Identifying Gene-Environment Interactions With Robust Marginal Bayesian Variable Selection

Front Genet. 2021 Dec 8:12:667074. doi: 10.3389/fgene.2021.667074. eCollection 2021.

Abstract

In high-throughput genetics studies, an important aim is to identify gene-environment interactions associated with the clinical outcomes. Recently, multiple marginal penalization methods have been developed and shown to be effective in G×E studies. However, within the Bayesian framework, marginal variable selection has not received much attention. In this study, we propose a novel marginal Bayesian variable selection method for G×E studies. In particular, our marginal Bayesian method is robust to data contamination and outliers in the outcome variables.
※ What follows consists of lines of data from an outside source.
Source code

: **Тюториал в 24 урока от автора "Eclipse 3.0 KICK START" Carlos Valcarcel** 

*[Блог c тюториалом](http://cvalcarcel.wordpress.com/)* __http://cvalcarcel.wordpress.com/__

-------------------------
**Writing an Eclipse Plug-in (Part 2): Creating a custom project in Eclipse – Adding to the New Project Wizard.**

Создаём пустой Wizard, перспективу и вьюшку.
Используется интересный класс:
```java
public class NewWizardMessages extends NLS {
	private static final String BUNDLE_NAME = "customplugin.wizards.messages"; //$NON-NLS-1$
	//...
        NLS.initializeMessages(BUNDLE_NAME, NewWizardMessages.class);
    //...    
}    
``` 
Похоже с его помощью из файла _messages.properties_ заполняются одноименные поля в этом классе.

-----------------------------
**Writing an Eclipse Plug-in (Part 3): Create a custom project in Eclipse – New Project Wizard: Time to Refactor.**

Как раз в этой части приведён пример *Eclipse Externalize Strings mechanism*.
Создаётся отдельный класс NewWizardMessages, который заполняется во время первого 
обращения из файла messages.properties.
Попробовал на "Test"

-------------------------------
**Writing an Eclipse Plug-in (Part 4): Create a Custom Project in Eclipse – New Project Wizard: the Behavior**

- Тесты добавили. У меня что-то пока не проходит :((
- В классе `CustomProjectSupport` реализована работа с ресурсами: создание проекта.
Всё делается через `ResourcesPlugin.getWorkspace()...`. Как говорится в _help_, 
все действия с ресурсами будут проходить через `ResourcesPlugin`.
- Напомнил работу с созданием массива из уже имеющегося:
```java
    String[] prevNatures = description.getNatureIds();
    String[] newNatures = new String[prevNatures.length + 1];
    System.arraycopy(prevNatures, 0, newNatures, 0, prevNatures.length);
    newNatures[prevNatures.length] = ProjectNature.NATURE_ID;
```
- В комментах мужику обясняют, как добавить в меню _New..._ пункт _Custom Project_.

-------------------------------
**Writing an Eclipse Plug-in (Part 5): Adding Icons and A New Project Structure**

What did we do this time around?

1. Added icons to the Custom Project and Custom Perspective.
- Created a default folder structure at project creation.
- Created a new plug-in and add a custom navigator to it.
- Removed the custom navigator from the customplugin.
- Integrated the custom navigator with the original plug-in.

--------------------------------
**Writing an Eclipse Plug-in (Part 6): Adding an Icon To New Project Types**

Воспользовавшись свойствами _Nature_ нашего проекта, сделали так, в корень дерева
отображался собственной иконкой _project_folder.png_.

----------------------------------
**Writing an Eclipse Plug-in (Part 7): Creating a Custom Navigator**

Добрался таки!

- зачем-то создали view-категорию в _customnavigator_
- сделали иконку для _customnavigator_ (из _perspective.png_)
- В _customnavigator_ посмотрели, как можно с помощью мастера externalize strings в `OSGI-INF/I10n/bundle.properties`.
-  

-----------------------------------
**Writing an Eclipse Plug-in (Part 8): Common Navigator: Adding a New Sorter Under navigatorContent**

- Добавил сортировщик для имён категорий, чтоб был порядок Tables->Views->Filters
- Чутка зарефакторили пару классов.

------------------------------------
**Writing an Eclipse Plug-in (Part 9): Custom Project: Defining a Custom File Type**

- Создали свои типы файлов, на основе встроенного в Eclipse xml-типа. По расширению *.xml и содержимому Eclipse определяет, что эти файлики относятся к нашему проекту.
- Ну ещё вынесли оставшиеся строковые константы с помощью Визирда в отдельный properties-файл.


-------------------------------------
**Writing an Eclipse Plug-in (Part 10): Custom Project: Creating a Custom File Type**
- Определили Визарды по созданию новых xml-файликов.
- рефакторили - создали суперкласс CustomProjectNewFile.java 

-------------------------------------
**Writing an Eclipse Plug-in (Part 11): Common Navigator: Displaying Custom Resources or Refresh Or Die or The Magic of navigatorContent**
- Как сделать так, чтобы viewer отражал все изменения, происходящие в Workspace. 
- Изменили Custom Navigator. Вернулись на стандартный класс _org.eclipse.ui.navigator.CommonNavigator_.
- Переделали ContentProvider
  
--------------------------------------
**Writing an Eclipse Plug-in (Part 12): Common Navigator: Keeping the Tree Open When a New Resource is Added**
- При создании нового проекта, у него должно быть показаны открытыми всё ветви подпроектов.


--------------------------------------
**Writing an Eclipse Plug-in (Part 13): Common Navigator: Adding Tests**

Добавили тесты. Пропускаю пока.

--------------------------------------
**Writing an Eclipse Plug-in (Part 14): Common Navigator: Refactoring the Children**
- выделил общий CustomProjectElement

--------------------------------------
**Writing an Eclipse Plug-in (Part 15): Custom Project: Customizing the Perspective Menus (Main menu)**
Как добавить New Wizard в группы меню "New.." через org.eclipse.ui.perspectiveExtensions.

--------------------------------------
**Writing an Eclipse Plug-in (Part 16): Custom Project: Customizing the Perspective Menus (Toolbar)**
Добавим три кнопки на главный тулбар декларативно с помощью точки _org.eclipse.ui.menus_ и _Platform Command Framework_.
With the incorporation of spike-and-slab priors, we have implemented the Gibbs sampler based on Markov Chain Monte Carlo (MCMC). The proposed method outperforms a number of alternatives in extensive simulation studies. The utility of the marginal robust Bayesian variable selection method has been further demonstrated in the case studies using data from the Nurse Health Study (NHS). Some of the identified main and interaction effects from the real data analysis have important biological implications.

Keywords: gene-environment interaction; marginal analysis; markov chain monte carlo method; robust Bayesian variable selection; spike-and-slab priors.